Simultaneous acquisition of magnetic resonance spectroscopy (MRS) data and positron emission tomography (PET) images with a prototype MR-compatible, small animal PET imager

Multi-modality imaging (such as PET-CT) is rapidly becoming a valuable tool in the diagnosis of disease and in the development of new drugs. Functional images produced with PET, fused with anatomical images created by MRI, allow the correlation of form with function. Perhaps more exciting than the combination of anatomical MRI with PET, is the melding of PET with MR spectroscopy (MRS). Thus, two aspects of physiology could be combined in novel ways to produce new insights into the physiology of normal and pathological processes.
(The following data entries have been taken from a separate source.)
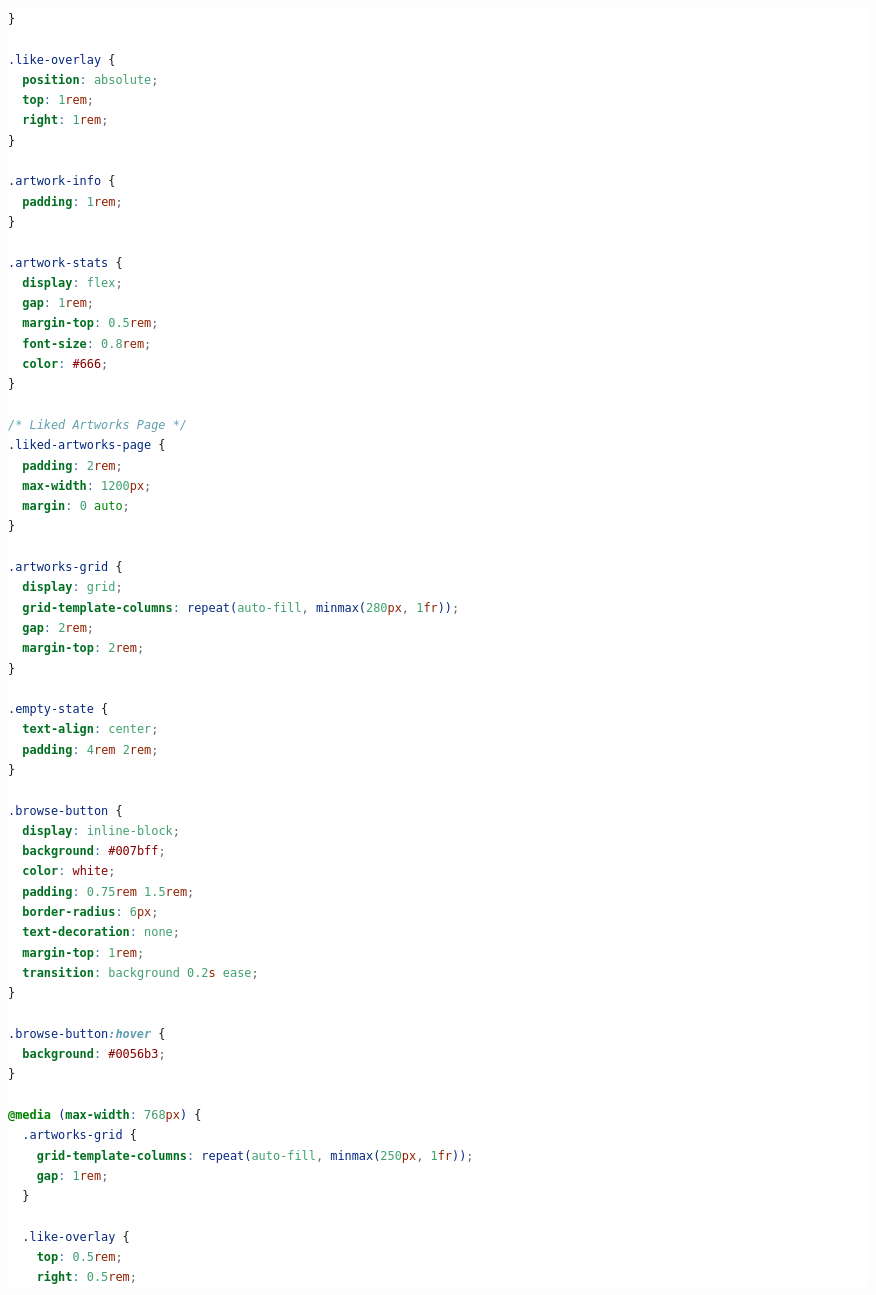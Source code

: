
 ```css
}

.like-overlay {
  position: absolute;
  top: 1rem;
  right: 1rem;
}

.artwork-info {
  padding: 1rem;
}

.artwork-stats {
  display: flex;
  gap: 1rem;
  margin-top: 0.5rem;
  font-size: 0.8rem;
  color: #666;
}

/* Liked Artworks Page */
.liked-artworks-page {
  padding: 2rem;
  max-width: 1200px;
  margin: 0 auto;
}

.artworks-grid {
  display: grid;
  grid-template-columns: repeat(auto-fill, minmax(280px, 1fr));
  gap: 2rem;
  margin-top: 2rem;
}

.empty-state {
  text-align: center;
  padding: 4rem 2rem;
}

.browse-button {
  display: inline-block;
  background: #007bff;
  color: white;
  padding: 0.75rem 1.5rem;
  border-radius: 6px;
  text-decoration: none;
  margin-top: 1rem;
  transition: background 0.2s ease;
}

.browse-button:hover {
  background: #0056b3;
}

@media (max-width: 768px) {
  .artworks-grid {
    grid-template-columns: repeat(auto-fill, minmax(250px, 1fr));
    gap: 1rem;
  }
  
  .like-overlay {
    top: 0.5rem;
    right: 0.5rem;
```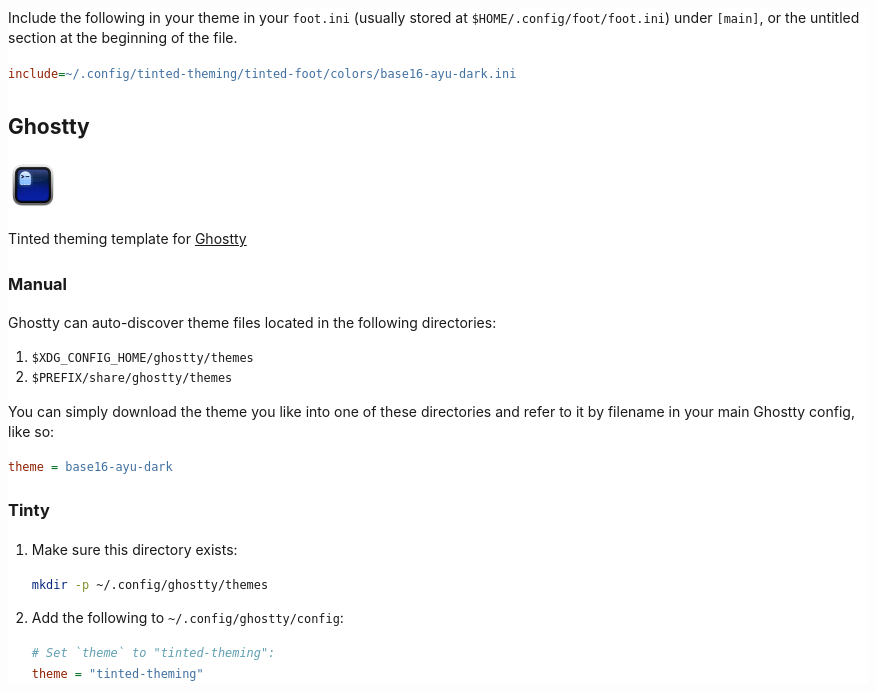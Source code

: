 Include the following in your theme in your `foot.ini` (usually stored at
`$HOME/.config/foot/foot.ini`) under `[main]`, or the untitled section
at the beginning of the file.

```ini
include=~/.config/tinted-theming/tinted-foot/colors/base16-ayu-dark.ini
```

## Ghostty

<img src="./assets/ghostty-icon.png" alt="Ghostty terminal logo" width="50"/>

Tinted theming template for [Ghostty]

### Manual

Ghostty can auto-discover theme files located in the following directories:

1. `$XDG_CONFIG_HOME/ghostty/themes`
2. `$PREFIX/share/ghostty/themes`

You can simply download the theme you like into one of these directories and refer to it by filename in your main
Ghostty config, like so:

```ini
theme = base16-ayu-dark
```

### Tinty

1. Make sure this directory exists:

   ```sh
   mkdir -p ~/.config/ghostty/themes
   ```

1. Add the following to `~/.config/ghostty/config`:

    ```ini
    # Set `theme` to "tinted-theming":
    theme = "tinted-theming"
    ```


[Tinted Theming Gallery]: https://tinted-theming.github.io/base16-gallery/
[Base16]: https://github.com/tinted-theming/home/blob/main/styling.md
[Base24]: https://github.com/tinted-theming/base24/blob/main/styling.md
[Tinted Theming]: https://github.com/tinted-theming/home
[Tinty]: https://github.com/tinted-theming/tinty
[tinted-shell]: https://github.com/tinted-theming/tinted-shell
[Contributing]: https://github.com/tinted-theming/home/blob/main/CONTRIBUTING_TO_TEMPLATES.md
[configured]: https://web.archive.org/web/20140803065929/http://www.grok2.com/blog/2013/12/01/putty-linux-terminal-xterm-emacs-256-colors/
[provide]: https://sanctum.geek.nz/arabesque/putty-configuration/
[themes/alacritty/]: ./themes/alacritty/
[themes/conemu/]: ./themes/conemu/
[themes/foot/]: ./themes/foot/
[themes/ghostty/]: ./themes/ghostty/
[themes/iterm2/]: ./themes/iterm2/
[themes-16/iterm2-scripts/]: ./themes-16/iterm2-scripts/
[themes-16/kermit/]: ./themes-16/kermit/
[themes/kitty/]: ./themes/kitty/
[themes/putty/]: ./themes/putty/
[themes-16/rio/]: ./themes-16/rio/
[themes/termite/]: ./themes/termite/
[themes/xfce4/]: ./themes/xfce4/
[Alacritty terminal emulator]: https://github.com/alacritty/alacritty
[ConEmu terminal emulator]: https://conemu.github.io/
[Foot terminal emulator]: https://codeberg.org/dnkl/foot
[Ghostty]: https://ghostty.org
[Kermit terminal emulator]: https://github.com/orhun/kermit
[Kitty terminal emulator]: https://github.com/kovidgoyal/kitty
[PuTTY terminal emulator]: https://www.putty.org/
[Rio terminal emulator]: https://github.com/raphamorim/rio
[Termite terminal emulator]: https://github.com/thestinger/termite
[iTerm2 terminal emulator]: https://github.com/gnachman/iTerm2
[xfce4 terminal emulator]: https://docs.xfce.org/apps/terminal/start
[color options]: assets/ConEmu_Color_Options.png
[@mk12]: https://github.com/mk12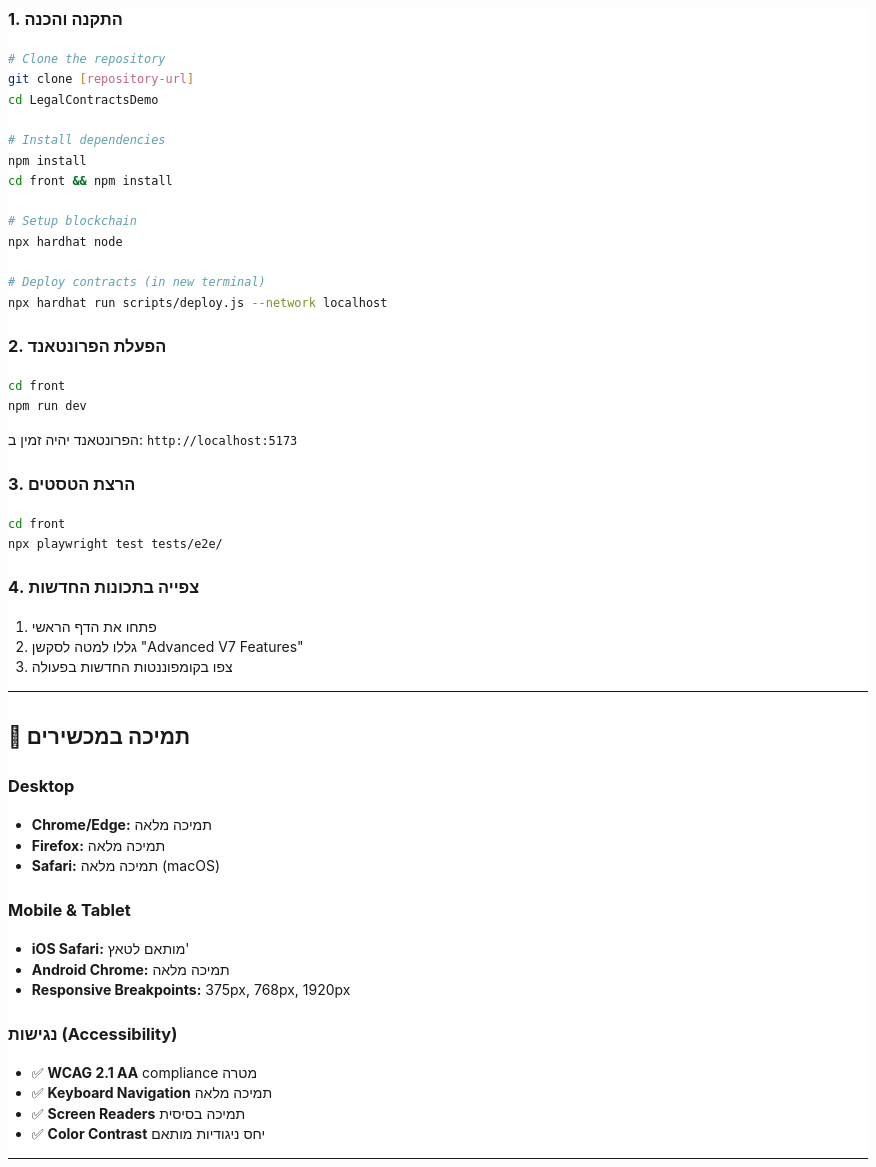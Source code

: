 ### 1. התקנה והכנה
```bash
# Clone the repository
git clone [repository-url]
cd LegalContractsDemo

# Install dependencies
npm install
cd front && npm install

# Setup blockchain
npx hardhat node

# Deploy contracts (in new terminal)
npx hardhat run scripts/deploy.js --network localhost
```

### 2. הפעלת הפרונטאנד
```bash
cd front
npm run dev
```

הפרונטאנד יהיה זמין ב: `http://localhost:5173`

### 3. הרצת הטסטים
```bash
cd front
npx playwright test tests/e2e/
```

### 4. צפייה בתכונות החדשות
1. פתחו את הדף הראשי
2. גללו למטה לסקשן "Advanced V7 Features"
3. צפו בקומפוננטות החדשות בפעולה

---

## 📱 תמיכה במכשירים

### Desktop
- **Chrome/Edge:** תמיכה מלאה
- **Firefox:** תמיכה מלאה
- **Safari:** תמיכה מלאה (macOS)

### Mobile & Tablet
- **iOS Safari:** מותאם לטאץ'
- **Android Chrome:** תמיכה מלאה
- **Responsive Breakpoints:** 375px, 768px, 1920px

### נגישות (Accessibility)
- ✅ **WCAG 2.1 AA** compliance מטרה
- ✅ **Keyboard Navigation** תמיכה מלאה
- ✅ **Screen Readers** תמיכה בסיסית
- ✅ **Color Contrast** יחס ניגודיות מותאם

---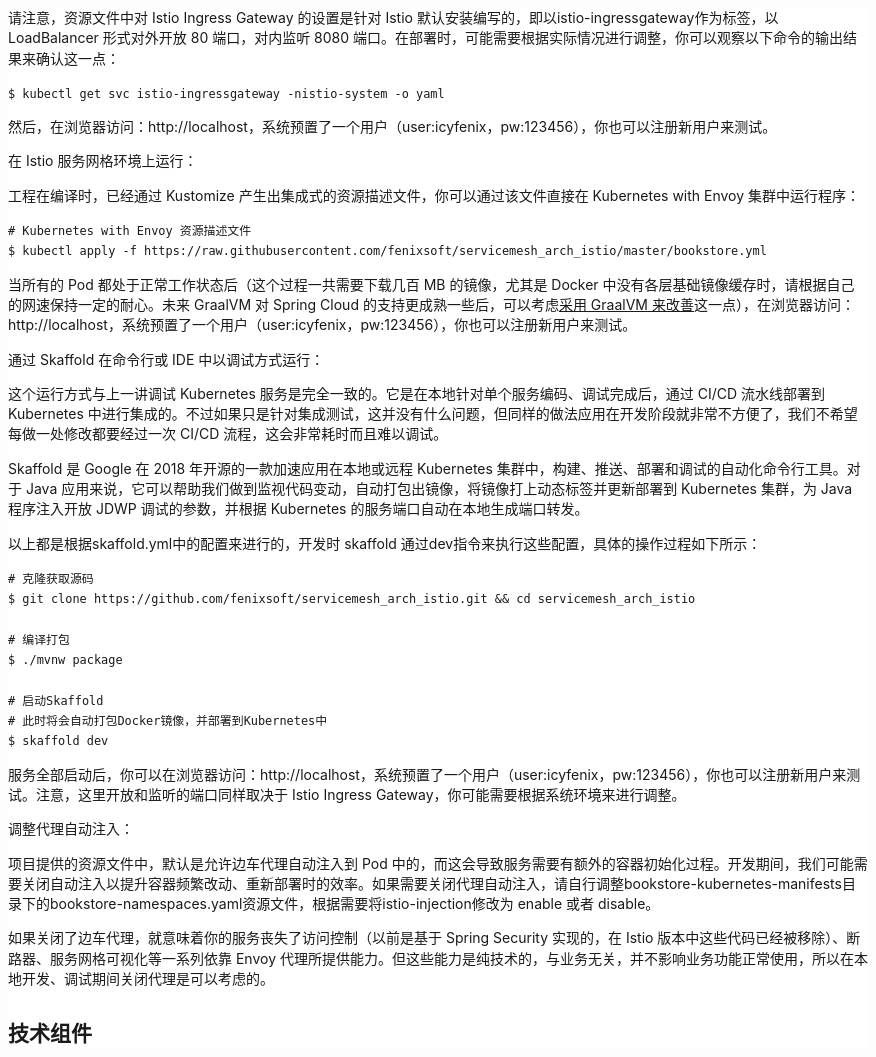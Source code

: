 请注意，资源文件中对 Istio Ingress Gateway 的设置是针对 Istio 默认安装编写的，即以istio-ingressgateway作为标签，以 LoadBalancer 形式对外开放 80 端口，对内监听 8080 端口。在部署时，可能需要根据实际情况进行调整，你可以观察以下命令的输出结果来确认这一点：

```shell
$ kubectl get svc istio-ingressgateway -nistio-system -o yaml
```

然后，在浏览器访问：http://localhost，系统预置了一个用户（user:icyfenix，pw:123456），你也可以注册新用户来测试。

在 Istio 服务网格环境上运行：

工程在编译时，已经通过 Kustomize 产生出集成式的资源描述文件，你可以通过该文件直接在 Kubernetes with Envoy 集群中运行程序：

```shell
# Kubernetes with Envoy 资源描述文件
$ kubectl apply -f https://raw.githubusercontent.com/fenixsoft/servicemesh_arch_istio/master/bookstore.yml
```

当所有的 Pod 都处于正常工作状态后（这个过程一共需要下载几百 MB 的镜像，尤其是 Docker 中没有各层基础镜像缓存时，请根据自己的网速保持一定的耐心。未来 GraalVM 对 Spring Cloud 的支持更成熟一些后，可以考虑[采用 GraalVM 来改善](https://icyfenix.cn/tricks/graalvm/)这一点），在浏览器访问：http://localhost，系统预置了一个用户（user:icyfenix，pw:123456），你也可以注册新用户来测试。

通过 Skaffold 在命令行或 IDE 中以调试方式运行：

这个运行方式与上一讲调试 Kubernetes 服务是完全一致的。它是在本地针对单个服务编码、调试完成后，通过 CI/CD 流水线部署到 Kubernetes 中进行集成的。不过如果只是针对集成测试，这并没有什么问题，但同样的做法应用在开发阶段就非常不方便了，我们不希望每做一处修改都要经过一次 CI/CD 流程，这会非常耗时而且难以调试。

Skaffold 是 Google 在 2018 年开源的一款加速应用在本地或远程 Kubernetes 集群中，构建、推送、部署和调试的自动化命令行工具。对于 Java 应用来说，它可以帮助我们做到监视代码变动，自动打包出镜像，将镜像打上动态标签并更新部署到 Kubernetes 集群，为 Java 程序注入开放 JDWP 调试的参数，并根据 Kubernetes 的服务端口自动在本地生成端口转发。

以上都是根据skaffold.yml中的配置来进行的，开发时 skaffold 通过dev指令来执行这些配置，具体的操作过程如下所示：

```shell
# 克隆获取源码
$ git clone https://github.com/fenixsoft/servicemesh_arch_istio.git && cd servicemesh_arch_istio

# 编译打包
$ ./mvnw package

# 启动Skaffold
# 此时将会自动打包Docker镜像，并部署到Kubernetes中
$ skaffold dev
```

服务全部启动后，你可以在浏览器访问：http://localhost，系统预置了一个用户（user:icyfenix，pw:123456），你也可以注册新用户来测试。注意，这里开放和监听的端口同样取决于 Istio Ingress Gateway，你可能需要根据系统环境来进行调整。

调整代理自动注入：

项目提供的资源文件中，默认是允许边车代理自动注入到 Pod 中的，而这会导致服务需要有额外的容器初始化过程。开发期间，我们可能需要关闭自动注入以提升容器频繁改动、重新部署时的效率。如果需要关闭代理自动注入，请自行调整bookstore-kubernetes-manifests目录下的bookstore-namespaces.yaml资源文件，根据需要将istio-injection修改为 enable 或者 disable。

如果关闭了边车代理，就意味着你的服务丧失了访问控制（以前是基于 Spring Security 实现的，在 Istio 版本中这些代码已经被移除）、断路器、服务网格可视化等一系列依靠 Envoy 代理所提供能力。但这些能力是纯技术的，与业务无关，并不影响业务功能正常使用，所以在本地开发、调试期间关闭代理是可以考虑的。

## 技术组件
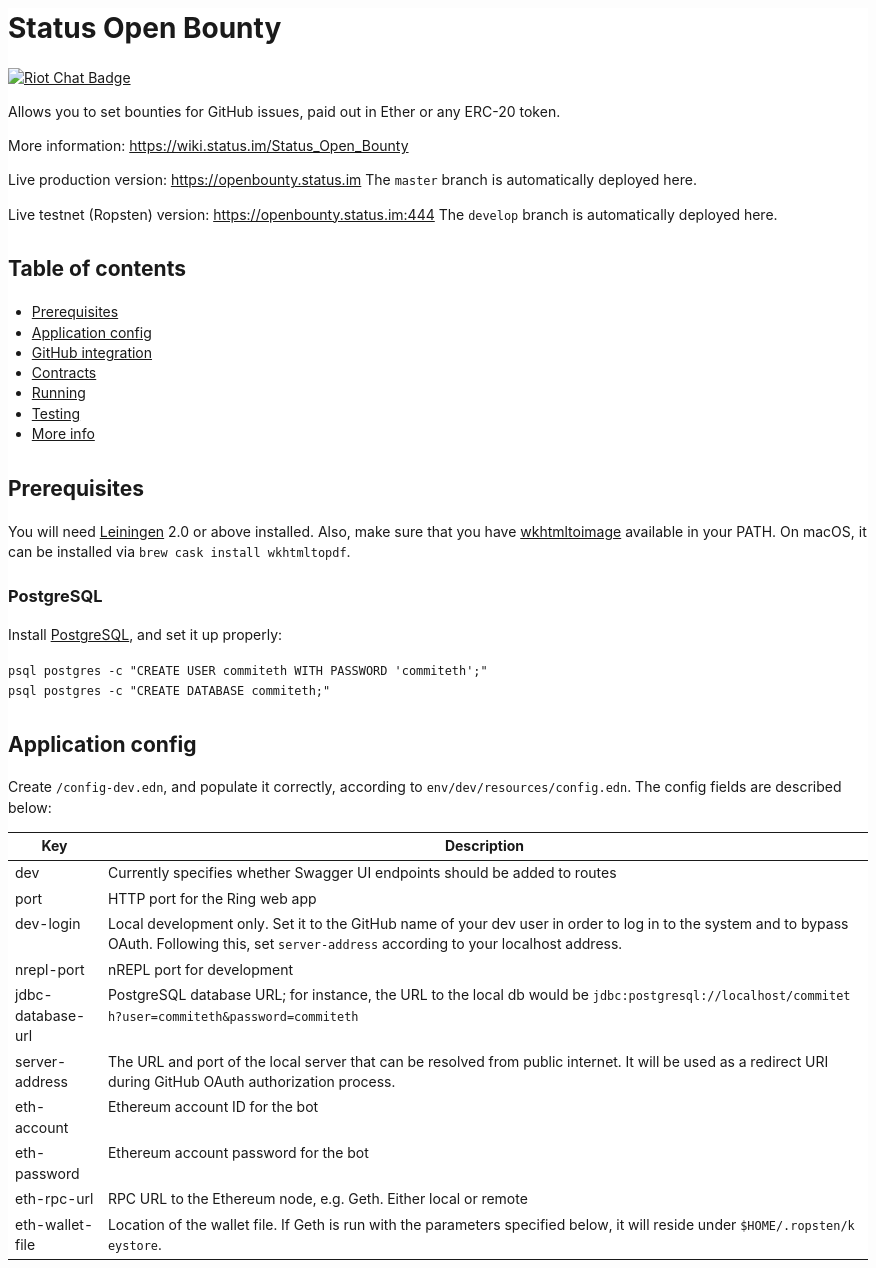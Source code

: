 # Status Open Bounty
[![Riot Chat Badge](https://img.shields.io/badge/join%20%23openbounty-riot-green.svg)](https://chat.status.im/#/room/#openbounty:status.im)

Allows you to set bounties for GitHub issues, paid out in Ether or any ERC-20 token.

More information:
https://wiki.status.im/Status_Open_Bounty

Live production version:
https://openbounty.status.im
The `master` branch is automatically deployed here.

Live testnet (Ropsten) version:
https://openbounty.status.im:444
The `develop` branch is automatically deployed here.

## Table of contents
- [Prerequisites](#prerequisites)
- [Application config](#application-config)
- [GitHub integration](#github-integration)
- [Contracts](#contracts)
- [Running](#running)
- [Testing](#testing)
- [More info](#more-info)



## Prerequisites

You will need [Leiningen](https://github.com/technomancy/leiningen) 2.0 or above installed. Also, make sure that you have [wkhtmltoimage](https://wkhtmltopdf.org/downloads.html) available in your PATH. On macOS, it can be installed via `brew cask install wkhtmltopdf`.

### PostgreSQL

Install [PostgreSQL](https://www.postgresql.org/), and set it up properly:

```
psql postgres -c "CREATE USER commiteth WITH PASSWORD 'commiteth';"
psql postgres -c "CREATE DATABASE commiteth;"
```

## Application config

Create `/config-dev.edn`, and populate it correctly, according to `env/dev/resources/config.edn`. The config fields are described below:

Key | Description
--- | ---
dev | Currently specifies whether Swagger UI endpoints should be added to routes
port | HTTP port for the Ring web app
dev-login | Local development only. Set it to the GitHub name of your dev user in order to log in to the system and to bypass OAuth. Following this, set `server-address` according to your localhost address.
nrepl-port | nREPL port for development
jdbc-database-url | PostgreSQL database URL; for instance, the URL to the local db would be `jdbc:postgresql://localhost/commiteth?user=commiteth&password=commiteth`
server-address | The URL and port of the local server that can be resolved from public internet. It will be used as a redirect URI during GitHub OAuth authorization process.
eth-account | Ethereum account ID for the bot
eth-password | Ethereum account password for the bot
eth-rpc-url | RPC URL to the Ethereum node, e.g. Geth. Either local or remote
eth-wallet-file | Location of the wallet file. If Geth is run with the parameters specified below, it will reside under `$HOME/.ropsten/keystore`.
Our team is developing a system to acquire MRI images and MRS spectra, and PET images contemporaneously. The prototype MR-compatible PET system consists of two opposed detector heads (appropriate in size for small animal imaging), operating in coincidence mode with an active field-of-view of approximately 14 cm in diameter. Each detector consists of an array of LSO detector elements coupled through a 2-m long fiber optic light guide to a single position-sensitive photomultiplier tube. The use of light guides allows these magnetic field-sensitive elements of the PET imager to be positioned outside the strong magnetic field of our 3T MRI scanner. The PET scanner imager was integrated with a 12-cm diameter, 12-leg custom, birdcage coil. Simultaneous MRS spectra and PET images were successfully acquired from a multi-modality phantom consisting of a sphere filled with 17 brain relevant substances and a positron-emitting radionuclide. There were no significant changes in MRI or PET scanner performance when both were present in the MRI magnet bore. This successful initial test demonstrates the potential for using such a multi-modality to obtain complementary MRS and PET data.